▸ INFORMATION:
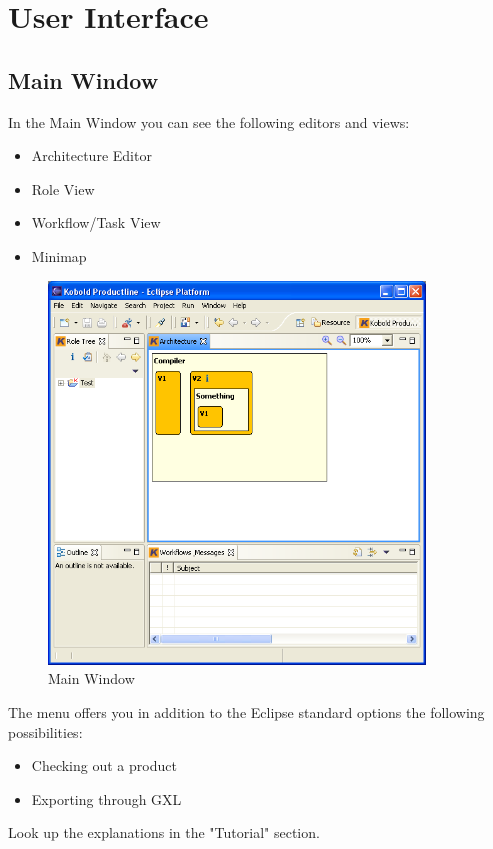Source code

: \chapter{User Interface}

\section{Main Window}
In the Main Window you can see the following editors and views:
\begin{itemize}
	\item Architecture Editor
	\item Role View
	\item Workflow/Task View
	\item Minimap
\end{itemize}

\begin{figure}[h!]
\begin{center}
\includegraphics[width=10cm]{main.png}
   \caption{Main Window}
\label{wizard3}
\end{center}
\end{figure}\par

The menu offers you in addition to the Eclipse standard options the following
possibilities:
\begin{itemize}
	\item Checking out a product
	\item Exporting through GXL
\end{itemize}
Look up the explanations in the "Tutorial" section.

▸ PROMPT:
Output the material above exactly, without pictures.

▸ ANSWER TO THIS TASK:
Source code

: \chapter{User Interface}

\section{Main Window}
In the Main Window you can see the following editors and views:
\begin{itemize}
	\item Architecture Editor
	\item Role View
	\item Workflow/Task View
	\item Minimap
\end{itemize}

\begin{figure}[h!]
\begin{center}
\includegraphics[width=10cm]{main.png}
   \caption{Main Window}
\label{wizard3}
\end{center}
\end{figure}\par

The menu offers you in addition to the Eclipse standard options the following
possibilities:
\begin{itemize}
	\item Checking out a product
	\item Exporting through GXL
\end{itemize}
Look up the explanations in the "Tutorial" section.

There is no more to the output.